How long has the program been offered?

It is always reassuring to know that a program has proven success year after year. However, do keep in mind that online or distance learning is a relatively new phenomenon.

What technologies will be used to facilitate online learning?

Every school uses a different technology to facilitate learning, such as Moodle. Such online learning platforms include discussion boards and multimedia lectures. Some online learning environments are better than others, so it might be a good idea to review their system before signing on.

What resources will I have access to?

Many schools will often give students access to databases and research centers. It's always helpful to find out what resources will be available for you.

What skills and topics are covered?

Good schools will have an organized plan of what students should have learned and be able to do upon completion of the program.

Do you have job placement information for students who recently graduated from the program?

It's very helpful to know what graduates from the program have been able to do after acquiring their degree.

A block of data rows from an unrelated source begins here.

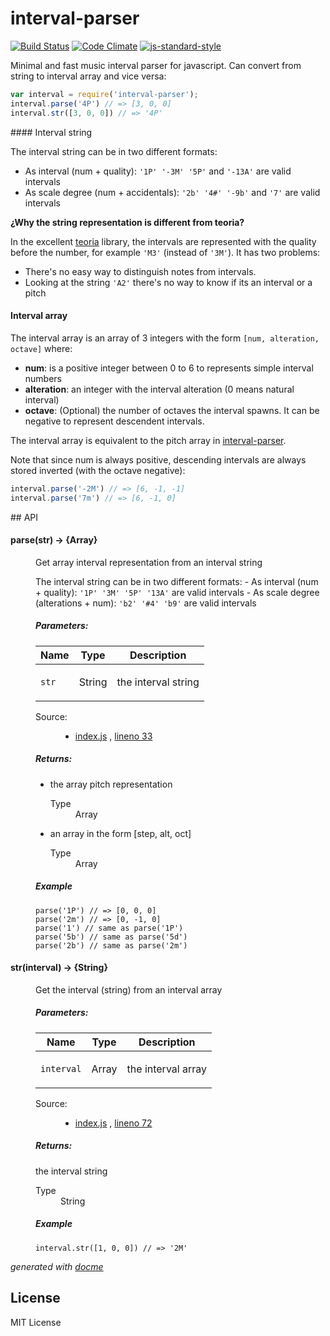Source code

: # interval-parser

[![Build Status](https://travis-ci.org/danigb/interval-parser.svg?branch=master)](https://travis-ci.org/danigb/interval-parser)
[![Code Climate](https://codeclimate.com/github/danigb/interval-parser/badges/gpa.svg)](https://codeclimate.com/github/danigb/interval-parser)
[![js-standard-style](https://img.shields.io/badge/code%20style-standard-brightgreen.svg?style=flat)](https://github.com/feross/standard)

Minimal and fast music interval parser for javascript. Can convert from string to interval array and vice versa:

```js
var interval = require('interval-parser');
interval.parse('4P') // => [3, 0, 0]
interval.str([3, 0, 0]) // => '4P'
```

#### Interval string

The interval string can be in two different formats:

- As interval (num + quality): `'1P' '-3M' '5P'` and `'-13A'` are valid intervals
- As scale degree (num + accidentals): `'2b' '4#' '-9b'` and `'7'` are valid intervals

__¿Why the string representation is different from teoria?__

In the excellent [teoria](https://github.com/saebekassebil/teoria/) library, the intervals are represented with the quality before the number, for example `'M3'` (instead of `'3M'`). It has two problems:

- There's no easy way to distinguish notes from intervals.
- Looking at the string `'A2'` there's no way to know if its an interval or a pitch

#### Interval array

The interval array is an array of 3 integers with the form `[num, alteration, octave]` where:

- __num__: is a positive integer between 0 to 6 to represents simple interval numbers
- __alteration__: an integer with the interval alteration (0 means natural interval)
- __octave__: (Optional) the number of octaves the interval spawns. It can be negative to represent descendent intervals.

The interval array is equivalent to the pitch array in [interval-parser](https://github.com/danigb/interval-parser).

Note that since num is always positive, descending intervals are always stored inverted (with the octave negative):

```js
interval.parse('-2M') // => [6, -1, -1]
interval.parse('7m') // => [6, -1, 0]
```

## API

<!-- START docme generated API please keep comment here to allow auto update -->
<!-- DON'T EDIT THIS SECTION, INSTEAD RE-RUN docme TO UPDATE -->

<div>
<div class="jsdoc-githubify">
<section>
<article>
<div class="container-overview">
<dl class="details">
</dl>
</div>
<dl>
<dt>
<h4 class="name" id="parse"><span class="type-signature"></span>parse<span class="signature">(str)</span><span class="type-signature"> &rarr; {Array}</span></h4>
</dt>
<dd>
<div class="description">
<p>Get array interval representation from an interval string</p>
<p>The interval string can be in two different formats:
- As interval (num + quality): <code>'1P' '3M' '5P' '13A'</code> are valid intervals
- As scale degree (alterations + num): <code>'b2' '#4' 'b9'</code> are valid intervals</p>
</div>
<h5>Parameters:</h5>
<table class="params">
<thead>
<tr>
<th>Name</th>
<th>Type</th>
<th class="last">Description</th>
</tr>
</thead>
<tbody>
<tr>
<td class="name"><code>str</code></td>
<td class="type">
<span class="param-type">String</span>
</td>
<td class="description last"><p>the interval string</p></td>
</tr>
</tbody>
</table>
<dl class="details">
<dt class="tag-source">Source:</dt>
<dd class="tag-source"><ul class="dummy">
<li>
<a href="https://github.com/danigb/interval-parser/blob/master/index.js">index.js</a>
<span>, </span>
<a href="https://github.com/danigb/interval-parser/blob/master/index.js#L33">lineno 33</a>
</li>
</ul></dd>
</dl>
<h5>Returns:</h5>
<ul>
<li>
<div class="param-desc">
<p>the array pitch representation</p>
</div>
<dl>
<dt>
Type
</dt>
<dd>
<span class="param-type">Array</span>
</dd>
</dl>
</li>
<li>
<div class="param-desc">
<p>an array in the form [step, alt, oct]</p>
</div>
<dl>
<dt>
Type
</dt>
<dd>
<span class="param-type">Array</span>
</dd>
</dl>
</li>
</ul>
<h5>Example</h5>
<pre class="prettyprint"><code>parse('1P') // => [0, 0, 0]
parse('2m') // => [0, -1, 0]
parse('1') // same as parse('1P')
parse('5b') // same as parse('5d')
parse('2b') // same as parse('2m')</code></pre>
</dd>
<dt>
<h4 class="name" id="str"><span class="type-signature"></span>str<span class="signature">(interval)</span><span class="type-signature"> &rarr; {String}</span></h4>
</dt>
<dd>
<div class="description">
<p>Get the interval (string) from an interval array</p>
</div>
<h5>Parameters:</h5>
<table class="params">
<thead>
<tr>
<th>Name</th>
<th>Type</th>
<th class="last">Description</th>
</tr>
</thead>
<tbody>
<tr>
<td class="name"><code>interval</code></td>
<td class="type">
<span class="param-type">Array</span>
</td>
<td class="description last"><p>the interval array</p></td>
</tr>
</tbody>
</table>
<dl class="details">
<dt class="tag-source">Source:</dt>
<dd class="tag-source"><ul class="dummy">
<li>
<a href="https://github.com/danigb/interval-parser/blob/master/index.js">index.js</a>
<span>, </span>
<a href="https://github.com/danigb/interval-parser/blob/master/index.js#L72">lineno 72</a>
</li>
</ul></dd>
</dl>
<h5>Returns:</h5>
<div class="param-desc">
<p>the interval string</p>
</div>
<dl>
<dt>
Type
</dt>
<dd>
<span class="param-type">String</span>
</dd>
</dl>
<h5>Example</h5>
<pre class="prettyprint"><code>interval.str([1, 0, 0]) // => '2M'</code></pre>
</dd>
</dl>
</article>
</section>
</div>

*generated with [docme](https://github.com/thlorenz/docme)*
</div>
<!-- END docme generated API please keep comment here to allow auto update -->

## License

MIT License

Is an Online Degree Right for You?

Online learning is a great option for students who are on the run and need to maintain a flexible schedule. Those who are independent learners and self-motivators may find success in online programs. However, distance learning may not be suitable for everyone. When exploring online programs, consider the following factors.

Flexible Schedule

As more students choose online programs, it seems one of the biggest appeals is the flexible schedule. In many cases, online students are returning students who have taken some time away from school. During their time away, they may have accumulated more work and family responsibilities. These responsibilities limit one's time and ability to attend traditional classes on a college campus. Distance learning does not require students to dramatically alter their daily schedule. Students can complete their school work whenever it fits into their schedules - that can be on a lunch break at work or late in the evening after putting the kids to bed.

Program Curriculum

Online classes should be comparable in rigor to traditional ones, if not more demanding. In a strong program, you will find:

  • Hard deadlines and accountability milestones that keep students on track - such as presentations or reading reflections.
  • Communal message boards and practicums to help you network and build career contacts.
  • Final cumulative thesis, project, or portfolio.

Faculty and Staff

The quality of teachers is extremely important for the success of a program. This is especially important in an online setting, where students cannot rely on face-to-face interactions. It's a good idea to read faculty profiles. It's a good sign if you notice some also teach on campus programs.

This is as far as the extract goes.